Turning Sustainability Ambition into Action: iiE Calls on Sport and Leisure to Have Its Say.
- Why Sports
- 6 hours ago
- 4 min read
The ambition to become more sustainable is growing across sport and physical activity. The challenge for many organisations is knowing where to begin, what to measure and how to turn good intentions into meaningful, demonstrable progress.

Following its involvement in the Green Goals Conference, Investors in the Environment is inviting organisations from across sport, leisure and physical activity to help shape a clearer picture of where the sector currently stands—and what support it needs to move forward.
Investors in the Environment, known as iiE, is a not-for-profit sustainability accreditation scheme that works with organisations of different sizes and sectors. Its programme is designed to help businesses and community organisations understand their environmental impact, develop practical action plans, reduce carbon emissions, and independently evidence their progress.
This matters because the appetite for action is already there. Research referenced by iiE suggests that 82% of sports organisations want to be more ambitious on sustainability. Yet ambition alone does not reduce energy use, change travel behaviours, prevent waste or build resilience.
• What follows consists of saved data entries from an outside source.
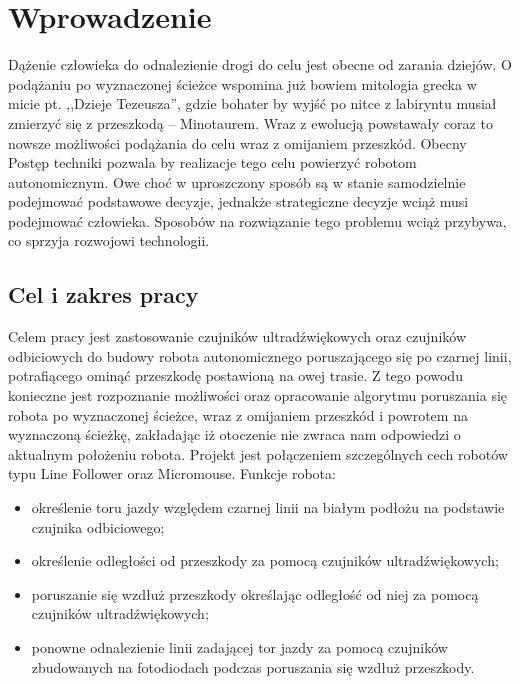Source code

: \chapter{Wprowadzenie}
Dążenie człowieka do odnalezienie drogi do celu jest obecne od zarania dziejów. O podążaniu po wyznaczonej ścieżce wspomina już bowiem mitologia grecka w micie pt. ,,Dzieje Tezeusza'', gdzie bohater by wyjść po nitce z labiryntu musiał zmierzyć się z przeszkodą -- Minotaurem\cite{mitologia}. Wraz z ewolucją powstawały coraz to nowsze możliwości podążania do celu wraz z omijaniem przeszkód. Obecny Postęp techniki pozwala by realizacje tego celu powierzyć robotom autonomicznym. Owe choć w uproszczony sposób są w stanie samodzielnie podejmować podstawowe decyzje, jednakże strategiczne decyzje wciąż musi podejmować człowieka. Sposobów na rozwiązanie tego problemu wciąż przybywa, co sprzyja rozwojowi technologii.
\section{Cel i zakres pracy}
Celem pracy jest zastosowanie czujników ultradźwiękowych oraz czujników odbiciowych do budowy robota autonomicznego poruszającego się po czarnej linii, potrafiącego ominąć przeszkodę postawioną na owej trasie. Z tego powodu konieczne jest rozpoznanie możliwości oraz opracowanie algorytmu poruszania się robota po wyznaczonej ścieżce, wraz z omijaniem przeszkód i powrotem na wyznaczoną ścieżkę, zakładając iż otoczenie nie zwraca nam odpowiedzi o aktualnym położeniu robota. Projekt jest połączeniem szczególnych cech robotów typu Line Follower oraz Micromouse.
Funkcje robota:
\begin{itemize}
    \item określenie toru jazdy względem czarnej linii na białym podłożu na podstawie czujnika odbiciowego;
    \item określenie odległości od przeszkody za pomocą czujników ultradźwiękowych;
    \item poruszanie się wzdłuż przeszkody określając odległość od niej za pomocą czujników ultradźwiękowych;
    \item ponowne odnalezienie linii zadającej tor jazdy za pomocą czujników zbudowanych na fotodiodach podczas poruszania się wzdłuż przeszkody.
\end{itemize}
Organisations need practical guidance, internal ownership and a realistic route from the first conversation to measurable results.
Six steps to make every move happen.
To support the sector, iiE has produced its Make Every Move Happen six-step sustainability plan. Rather than presenting sustainability as an overwhelming programme of work, the guide breaks the journey into manageable stages.
It encourages organisations to:
Understand their environmental impact and consider how climate change could affect future delivery.
Appoint a Green Champion, create a team and establish a clear plan.
Measure and manage the organisation’s most significant carbon impacts.
Reduce emissions linked to travel and energy use.
Prevent waste by embracing reuse and circular-economy principles.
Embed sustainability into everyday decision-making and celebrate progress.
The message running through the plan is clear: sustainability should not sit on the edge of an organisation as an isolated project. It needs to become part of its strategy, operations, culture and conversations with employees, partners, customers and communities.
Importantly, the plan also recognises the realities facing the sector. Organisations may want to cut carbon but lack specialist knowledge. They may be unsure which data to collect, how to calculate their footprint or how to demonstrate environmental progress when bidding for funding and contracts.
iiE members receive access to practical templates, training, carbon-footprint support and guidance from a dedicated sustainability adviser. The programme also includes an annual accreditation audit, a written improvement report and resources that organisations can use to communicate their achievements.
Small changes can unlock significant results.
The examples contained within the six-step plan demonstrate that environmental improvement does not always have to begin with a major capital project.
Newcastle United Foundation started with a single cardboard recycling bin. With support from iiE, it developed a Green Team, an action plan and a carbon budget. By changing how its spaces were scheduled, the Foundation reportedly removed 230 hours of energy use each week without disrupting services.
Rise North East’s Kit Out Sunderland initiative provides another strong example of how environmental and social objectives can reinforce one another. Through 18 donation points, the project collected 224kg of reusable sports kits in three weeks and redistributed them to families on lower incomes. The initiative prevented usable equipment from becoming waste while also helping to make participation more accessible.
These stories are particularly relevant to sport and leisure. Environmental sustainability cannot be viewed separately from affordability, accessibility, health and community impact. Reducing energy consumption can protect budgets.
Reusing equipment can remove barriers to participation. Better travel planning can lower emissions while encouraging active travel. More resilient organisations are also better placed to continue serving communities as environmental and financial pressures increase.
Help build a picture of sustainability across the sector.
iiE has now launched a survey for professionals working across sport, leisure and physical activity.
The aim is to understand where organisations are on their sustainability journey, the barriers they are encountering and the support that would enable them to take further action. With sufficient participation, the findings could be developed into a wider report for the sector.
That report has the potential to do more than describe the current position. It could identify shared challenges, highlight examples of effective practice and provide an evidence base for future conversations with funders, policymakers, governing bodies, facility operators and commercial partners.
Why Sports would welcome the opportunity to support that work and help ensure the experiences of organisations across our community are represented.
Whether your organisation already has a detailed environmental strategy or is only beginning to ask the first questions, your perspective matters.
Complete the sport and leisure sustainability survey:
Explore IIE’s support for sport and leisure organisations:

Download the six-step guide:
Make Every Move Happen: Six Steps to Sustainability
The sustainability journey will look different for every organisation. What matters is beginning it, measuring progress and ensuring that environmental responsibility becomes part of how the sector plans, invests and delivers—not simply something it talks about.